[[ INPUT DATA open ]]

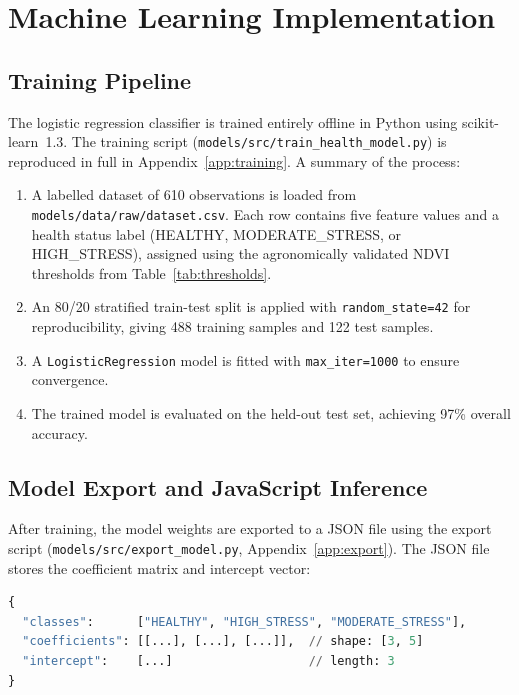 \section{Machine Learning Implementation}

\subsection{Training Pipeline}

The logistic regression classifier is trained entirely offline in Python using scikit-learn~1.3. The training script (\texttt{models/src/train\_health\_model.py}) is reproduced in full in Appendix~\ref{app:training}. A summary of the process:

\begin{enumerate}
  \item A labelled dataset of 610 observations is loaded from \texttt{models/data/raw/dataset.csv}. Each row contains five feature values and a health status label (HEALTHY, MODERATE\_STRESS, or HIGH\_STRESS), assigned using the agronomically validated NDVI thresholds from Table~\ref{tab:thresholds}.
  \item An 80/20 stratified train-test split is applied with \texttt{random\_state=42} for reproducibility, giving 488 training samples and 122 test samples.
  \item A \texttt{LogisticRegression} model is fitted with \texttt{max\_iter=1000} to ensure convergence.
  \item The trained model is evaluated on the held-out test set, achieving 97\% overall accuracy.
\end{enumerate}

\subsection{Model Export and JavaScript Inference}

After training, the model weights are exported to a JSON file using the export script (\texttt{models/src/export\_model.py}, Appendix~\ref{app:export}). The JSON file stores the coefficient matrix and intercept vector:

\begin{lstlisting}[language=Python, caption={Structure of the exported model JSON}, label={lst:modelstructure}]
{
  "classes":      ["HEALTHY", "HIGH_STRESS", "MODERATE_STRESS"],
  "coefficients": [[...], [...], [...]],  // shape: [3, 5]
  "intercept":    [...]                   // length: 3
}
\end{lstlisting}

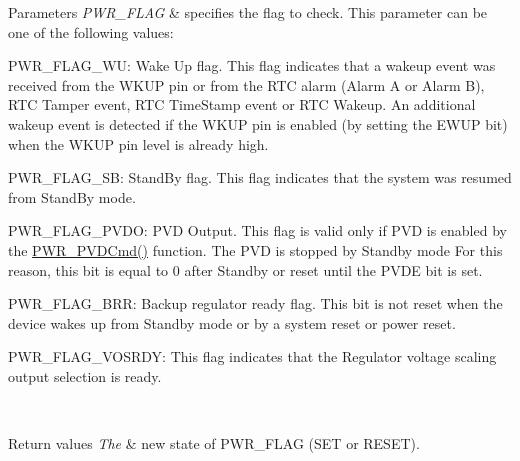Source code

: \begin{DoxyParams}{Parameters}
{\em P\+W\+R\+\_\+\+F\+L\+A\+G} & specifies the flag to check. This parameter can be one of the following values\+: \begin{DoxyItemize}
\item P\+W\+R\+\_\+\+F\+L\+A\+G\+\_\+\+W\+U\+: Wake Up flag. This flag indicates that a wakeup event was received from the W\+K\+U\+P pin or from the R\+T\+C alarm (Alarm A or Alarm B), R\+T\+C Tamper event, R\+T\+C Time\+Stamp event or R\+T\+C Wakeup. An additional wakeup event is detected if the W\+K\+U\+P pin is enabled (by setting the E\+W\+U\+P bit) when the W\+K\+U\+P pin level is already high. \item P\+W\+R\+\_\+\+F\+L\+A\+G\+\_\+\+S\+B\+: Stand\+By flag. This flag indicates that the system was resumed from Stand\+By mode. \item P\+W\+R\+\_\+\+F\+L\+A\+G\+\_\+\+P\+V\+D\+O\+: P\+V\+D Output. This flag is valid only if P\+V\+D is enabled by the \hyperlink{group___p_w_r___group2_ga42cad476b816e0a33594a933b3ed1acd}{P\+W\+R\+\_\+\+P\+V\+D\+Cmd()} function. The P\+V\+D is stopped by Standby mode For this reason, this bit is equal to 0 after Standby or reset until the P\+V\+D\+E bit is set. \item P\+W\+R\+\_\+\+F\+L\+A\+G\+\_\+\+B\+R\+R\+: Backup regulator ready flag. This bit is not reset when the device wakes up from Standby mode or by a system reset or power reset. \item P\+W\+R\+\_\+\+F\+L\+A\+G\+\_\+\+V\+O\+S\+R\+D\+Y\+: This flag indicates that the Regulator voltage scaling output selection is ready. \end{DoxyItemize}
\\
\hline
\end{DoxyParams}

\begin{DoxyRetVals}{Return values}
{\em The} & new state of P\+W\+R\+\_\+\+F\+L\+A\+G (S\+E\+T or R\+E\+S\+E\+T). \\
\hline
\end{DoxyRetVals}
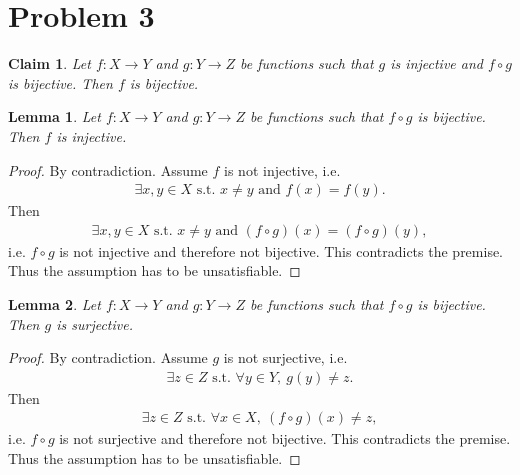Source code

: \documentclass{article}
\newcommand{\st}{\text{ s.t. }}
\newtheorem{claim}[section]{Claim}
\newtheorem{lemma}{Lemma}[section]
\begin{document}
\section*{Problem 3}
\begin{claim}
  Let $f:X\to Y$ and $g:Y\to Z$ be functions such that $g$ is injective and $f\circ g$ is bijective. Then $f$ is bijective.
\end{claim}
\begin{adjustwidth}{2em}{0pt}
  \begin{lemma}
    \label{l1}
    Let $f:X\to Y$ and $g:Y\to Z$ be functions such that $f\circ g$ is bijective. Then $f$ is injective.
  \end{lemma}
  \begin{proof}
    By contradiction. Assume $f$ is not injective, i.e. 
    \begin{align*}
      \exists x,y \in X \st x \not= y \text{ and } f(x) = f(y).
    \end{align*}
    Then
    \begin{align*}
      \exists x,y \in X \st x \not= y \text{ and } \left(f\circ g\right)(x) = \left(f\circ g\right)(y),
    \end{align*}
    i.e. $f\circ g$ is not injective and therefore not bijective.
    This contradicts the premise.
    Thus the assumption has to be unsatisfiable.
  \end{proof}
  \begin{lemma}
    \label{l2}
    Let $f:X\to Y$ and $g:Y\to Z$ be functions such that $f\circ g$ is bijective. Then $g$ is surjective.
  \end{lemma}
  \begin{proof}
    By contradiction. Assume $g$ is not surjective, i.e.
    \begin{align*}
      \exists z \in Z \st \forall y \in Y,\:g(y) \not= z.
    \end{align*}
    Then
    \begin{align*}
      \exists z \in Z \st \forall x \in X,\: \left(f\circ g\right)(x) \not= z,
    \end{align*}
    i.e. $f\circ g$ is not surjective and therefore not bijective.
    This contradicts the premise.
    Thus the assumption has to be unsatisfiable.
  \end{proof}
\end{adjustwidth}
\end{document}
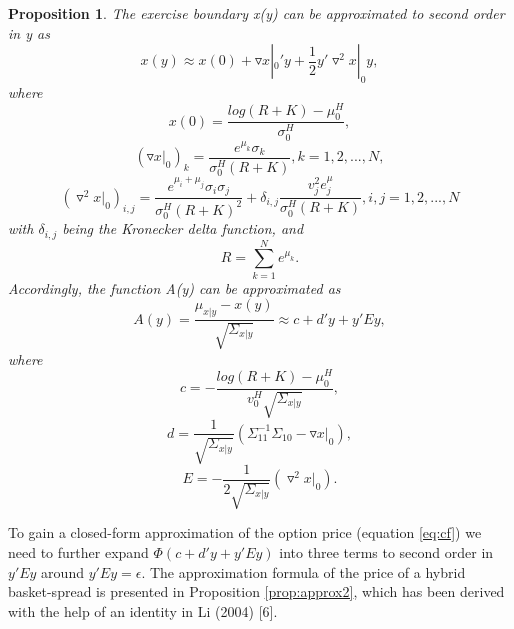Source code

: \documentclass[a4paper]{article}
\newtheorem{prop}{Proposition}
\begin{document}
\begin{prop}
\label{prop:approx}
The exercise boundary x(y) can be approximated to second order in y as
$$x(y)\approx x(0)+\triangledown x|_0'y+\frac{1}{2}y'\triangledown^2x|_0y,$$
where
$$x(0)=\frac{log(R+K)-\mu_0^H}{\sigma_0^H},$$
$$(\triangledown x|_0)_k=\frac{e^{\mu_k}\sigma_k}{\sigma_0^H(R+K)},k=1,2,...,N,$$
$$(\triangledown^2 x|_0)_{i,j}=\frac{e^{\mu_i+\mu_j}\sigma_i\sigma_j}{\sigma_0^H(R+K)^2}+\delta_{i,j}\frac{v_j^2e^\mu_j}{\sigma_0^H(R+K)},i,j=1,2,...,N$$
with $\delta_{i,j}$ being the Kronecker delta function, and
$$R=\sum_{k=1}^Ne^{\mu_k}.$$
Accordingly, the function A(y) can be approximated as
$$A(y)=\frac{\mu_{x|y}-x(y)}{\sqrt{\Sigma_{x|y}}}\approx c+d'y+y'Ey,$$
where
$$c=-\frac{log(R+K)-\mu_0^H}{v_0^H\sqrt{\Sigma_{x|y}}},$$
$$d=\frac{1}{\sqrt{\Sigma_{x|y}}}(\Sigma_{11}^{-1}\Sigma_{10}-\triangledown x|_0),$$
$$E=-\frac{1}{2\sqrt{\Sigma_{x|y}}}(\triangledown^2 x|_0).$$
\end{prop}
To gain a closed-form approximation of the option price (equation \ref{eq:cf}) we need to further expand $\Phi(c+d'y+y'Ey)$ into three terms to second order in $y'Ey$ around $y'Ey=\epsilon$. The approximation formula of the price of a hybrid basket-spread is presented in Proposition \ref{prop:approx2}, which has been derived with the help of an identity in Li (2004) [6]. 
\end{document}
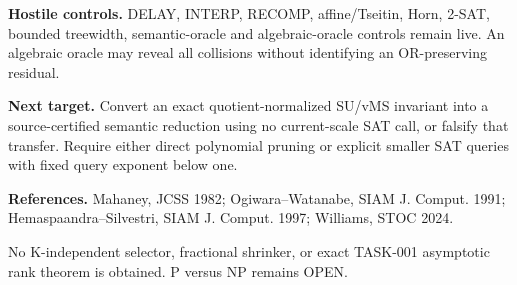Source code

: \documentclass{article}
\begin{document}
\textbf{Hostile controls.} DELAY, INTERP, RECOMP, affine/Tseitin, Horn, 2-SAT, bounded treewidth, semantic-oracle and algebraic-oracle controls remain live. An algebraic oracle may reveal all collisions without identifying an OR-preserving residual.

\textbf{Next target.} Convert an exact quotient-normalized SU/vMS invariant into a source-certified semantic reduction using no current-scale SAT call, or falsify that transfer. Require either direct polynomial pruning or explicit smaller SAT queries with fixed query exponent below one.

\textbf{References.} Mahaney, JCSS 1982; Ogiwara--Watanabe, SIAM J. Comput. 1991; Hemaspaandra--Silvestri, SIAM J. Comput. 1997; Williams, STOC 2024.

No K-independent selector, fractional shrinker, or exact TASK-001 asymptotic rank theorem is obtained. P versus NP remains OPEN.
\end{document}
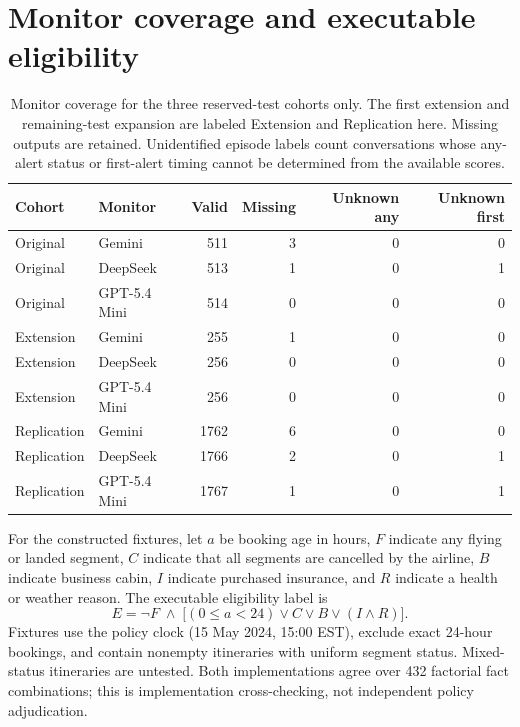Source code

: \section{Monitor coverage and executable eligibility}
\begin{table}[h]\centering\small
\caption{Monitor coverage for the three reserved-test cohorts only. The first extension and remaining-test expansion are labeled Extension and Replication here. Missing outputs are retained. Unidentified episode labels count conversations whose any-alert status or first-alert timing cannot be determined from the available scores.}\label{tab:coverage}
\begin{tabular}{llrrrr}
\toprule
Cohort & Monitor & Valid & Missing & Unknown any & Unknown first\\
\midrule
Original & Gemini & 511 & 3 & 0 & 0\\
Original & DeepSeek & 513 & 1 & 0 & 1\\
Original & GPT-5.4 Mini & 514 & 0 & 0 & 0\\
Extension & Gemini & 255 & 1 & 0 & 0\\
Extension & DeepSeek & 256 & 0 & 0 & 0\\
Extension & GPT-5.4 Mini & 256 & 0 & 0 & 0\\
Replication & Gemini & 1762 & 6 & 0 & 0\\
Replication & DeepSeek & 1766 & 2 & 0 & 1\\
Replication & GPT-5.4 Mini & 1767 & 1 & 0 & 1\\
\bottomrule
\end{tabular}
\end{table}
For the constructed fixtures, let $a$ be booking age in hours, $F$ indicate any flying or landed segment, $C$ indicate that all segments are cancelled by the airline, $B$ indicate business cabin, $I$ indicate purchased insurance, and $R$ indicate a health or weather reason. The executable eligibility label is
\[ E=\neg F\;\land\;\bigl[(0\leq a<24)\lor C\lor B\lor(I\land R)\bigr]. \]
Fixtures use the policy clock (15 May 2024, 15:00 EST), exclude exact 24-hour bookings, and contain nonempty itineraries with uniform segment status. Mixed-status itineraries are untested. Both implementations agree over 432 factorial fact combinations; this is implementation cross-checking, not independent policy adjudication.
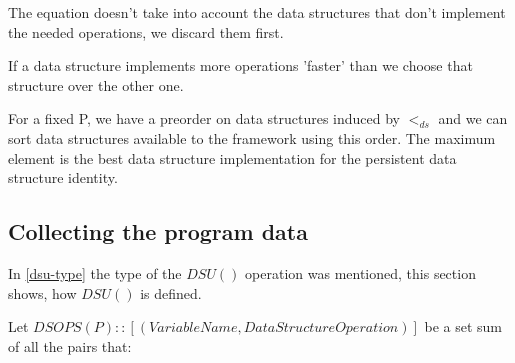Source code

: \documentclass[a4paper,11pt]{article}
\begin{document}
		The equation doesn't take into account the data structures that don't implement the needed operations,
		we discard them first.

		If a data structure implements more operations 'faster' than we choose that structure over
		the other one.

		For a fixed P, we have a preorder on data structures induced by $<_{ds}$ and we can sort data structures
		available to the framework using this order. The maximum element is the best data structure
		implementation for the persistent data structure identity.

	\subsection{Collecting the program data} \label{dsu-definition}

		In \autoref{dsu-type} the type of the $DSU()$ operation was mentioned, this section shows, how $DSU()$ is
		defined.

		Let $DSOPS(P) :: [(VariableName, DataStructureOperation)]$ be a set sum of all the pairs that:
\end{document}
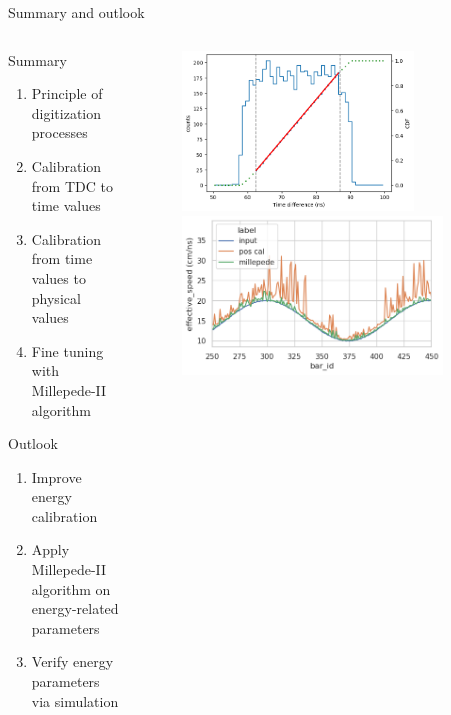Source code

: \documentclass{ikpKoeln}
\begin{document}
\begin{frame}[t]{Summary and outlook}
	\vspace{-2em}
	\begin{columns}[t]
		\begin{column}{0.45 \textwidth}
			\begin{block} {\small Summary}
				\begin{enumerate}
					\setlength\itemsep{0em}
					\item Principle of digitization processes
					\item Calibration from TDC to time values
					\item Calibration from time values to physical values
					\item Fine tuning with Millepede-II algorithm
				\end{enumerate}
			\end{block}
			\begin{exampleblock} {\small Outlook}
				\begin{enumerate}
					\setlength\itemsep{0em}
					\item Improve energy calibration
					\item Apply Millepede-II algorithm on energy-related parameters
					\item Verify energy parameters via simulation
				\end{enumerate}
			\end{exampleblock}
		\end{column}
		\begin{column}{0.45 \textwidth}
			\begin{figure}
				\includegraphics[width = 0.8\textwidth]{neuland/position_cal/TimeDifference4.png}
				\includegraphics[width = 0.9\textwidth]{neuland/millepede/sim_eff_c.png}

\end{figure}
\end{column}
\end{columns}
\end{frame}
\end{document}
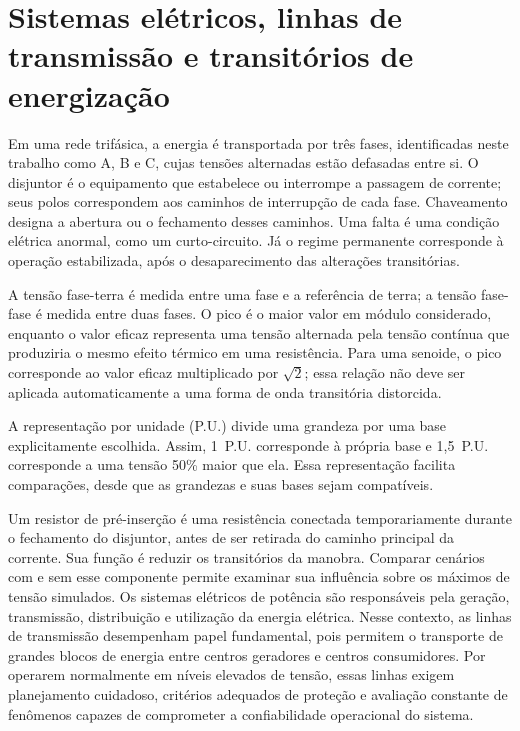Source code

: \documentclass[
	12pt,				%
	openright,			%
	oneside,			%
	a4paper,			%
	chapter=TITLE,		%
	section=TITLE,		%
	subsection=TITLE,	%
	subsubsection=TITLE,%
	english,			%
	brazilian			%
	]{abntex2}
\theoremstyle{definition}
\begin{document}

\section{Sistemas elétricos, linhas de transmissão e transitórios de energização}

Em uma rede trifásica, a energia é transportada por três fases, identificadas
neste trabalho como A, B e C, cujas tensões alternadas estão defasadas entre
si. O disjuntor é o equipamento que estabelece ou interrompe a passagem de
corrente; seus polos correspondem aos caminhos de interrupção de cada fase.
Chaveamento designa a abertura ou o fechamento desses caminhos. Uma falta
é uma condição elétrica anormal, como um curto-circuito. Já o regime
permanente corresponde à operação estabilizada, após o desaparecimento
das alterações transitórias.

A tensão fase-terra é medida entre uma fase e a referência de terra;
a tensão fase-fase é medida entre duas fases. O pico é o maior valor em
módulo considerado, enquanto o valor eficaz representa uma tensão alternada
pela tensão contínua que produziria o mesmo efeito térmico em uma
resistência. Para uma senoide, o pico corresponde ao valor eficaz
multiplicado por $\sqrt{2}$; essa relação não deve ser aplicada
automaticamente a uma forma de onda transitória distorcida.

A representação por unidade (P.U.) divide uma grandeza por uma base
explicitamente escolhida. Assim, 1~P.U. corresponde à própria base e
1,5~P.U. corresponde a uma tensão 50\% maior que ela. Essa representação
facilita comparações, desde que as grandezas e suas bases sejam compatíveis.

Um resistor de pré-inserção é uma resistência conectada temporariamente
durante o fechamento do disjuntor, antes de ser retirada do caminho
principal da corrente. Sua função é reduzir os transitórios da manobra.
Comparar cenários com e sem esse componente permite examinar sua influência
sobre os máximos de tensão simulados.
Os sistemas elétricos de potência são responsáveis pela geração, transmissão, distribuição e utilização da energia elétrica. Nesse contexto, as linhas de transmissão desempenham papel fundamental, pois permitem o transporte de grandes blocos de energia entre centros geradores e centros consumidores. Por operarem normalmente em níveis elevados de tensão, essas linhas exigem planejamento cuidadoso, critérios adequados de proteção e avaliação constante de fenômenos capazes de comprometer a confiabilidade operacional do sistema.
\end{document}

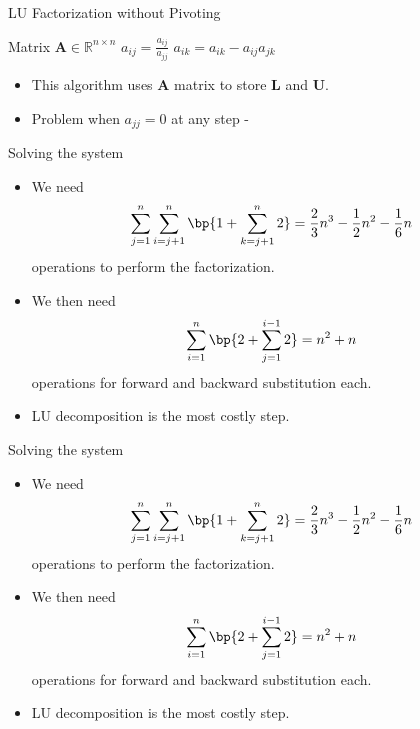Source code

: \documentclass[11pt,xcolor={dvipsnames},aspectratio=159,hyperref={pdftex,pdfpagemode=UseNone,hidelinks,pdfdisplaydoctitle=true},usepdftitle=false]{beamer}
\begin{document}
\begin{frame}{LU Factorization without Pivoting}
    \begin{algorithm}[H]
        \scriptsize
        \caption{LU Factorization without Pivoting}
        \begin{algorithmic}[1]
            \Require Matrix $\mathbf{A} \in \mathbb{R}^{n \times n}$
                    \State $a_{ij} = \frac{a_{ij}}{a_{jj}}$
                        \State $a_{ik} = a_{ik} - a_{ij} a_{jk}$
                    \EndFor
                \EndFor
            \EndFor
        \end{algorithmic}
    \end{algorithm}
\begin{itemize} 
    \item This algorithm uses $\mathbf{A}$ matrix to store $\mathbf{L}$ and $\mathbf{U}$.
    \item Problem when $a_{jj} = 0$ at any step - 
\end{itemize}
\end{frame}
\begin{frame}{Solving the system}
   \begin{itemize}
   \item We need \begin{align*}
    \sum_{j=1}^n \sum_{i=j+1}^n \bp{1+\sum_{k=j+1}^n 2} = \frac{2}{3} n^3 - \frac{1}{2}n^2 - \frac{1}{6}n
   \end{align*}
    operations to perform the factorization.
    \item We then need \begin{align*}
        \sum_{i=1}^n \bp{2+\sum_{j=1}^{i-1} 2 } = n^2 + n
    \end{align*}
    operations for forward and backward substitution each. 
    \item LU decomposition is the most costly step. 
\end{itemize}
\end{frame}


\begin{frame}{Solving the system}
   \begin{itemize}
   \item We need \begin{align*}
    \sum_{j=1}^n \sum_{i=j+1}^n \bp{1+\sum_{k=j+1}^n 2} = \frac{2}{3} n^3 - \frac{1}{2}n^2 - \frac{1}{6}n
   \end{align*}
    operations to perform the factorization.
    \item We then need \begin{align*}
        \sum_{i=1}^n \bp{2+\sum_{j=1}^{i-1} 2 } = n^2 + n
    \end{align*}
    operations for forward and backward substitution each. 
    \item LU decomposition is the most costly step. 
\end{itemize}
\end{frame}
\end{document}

[[ INPUT DATA closed ]]

- _PROBLEM REQUIREMENTS_
In the records above, everything from the line with "For a fixed" down to the line with "with Millepede-II algorithm" must be duplicated exactly, both lines kept. Leave no pictures in.

- _TASK SOLUTION_
		For a fixed P, we have a preorder on data structures induced by $<_{ds}$ and we can sort data structures
		available to the framework using this order. The maximum element is the best data structure
		implementation for the persistent data structure identity.

	\subsection{Collecting the program data} \label{dsu-definition}

		In \autoref{dsu-type} the type of the $DSU()$ operation was mentioned, this section shows, how $DSU()$ is
		defined.

		Let $DSOPS(P) :: [(VariableName, DataStructureOperation)]$ be a set sum of all the pairs that:
\end{document}
Source code

: \documentclass{ikpKoeln}
\begin{document}
\begin{frame}[t]{Summary and outlook}
	\vspace{-2em}
	\begin{columns}[t]
		\begin{column}{0.45 \textwidth}
			\begin{block} {\small Summary}
				\begin{enumerate}
					\setlength\itemsep{0em}
					\item Principle of digitization processes
					\item Calibration from TDC to time values
					\item Calibration from time values to physical values
					\item Fine tuning with Millepede-II algorithm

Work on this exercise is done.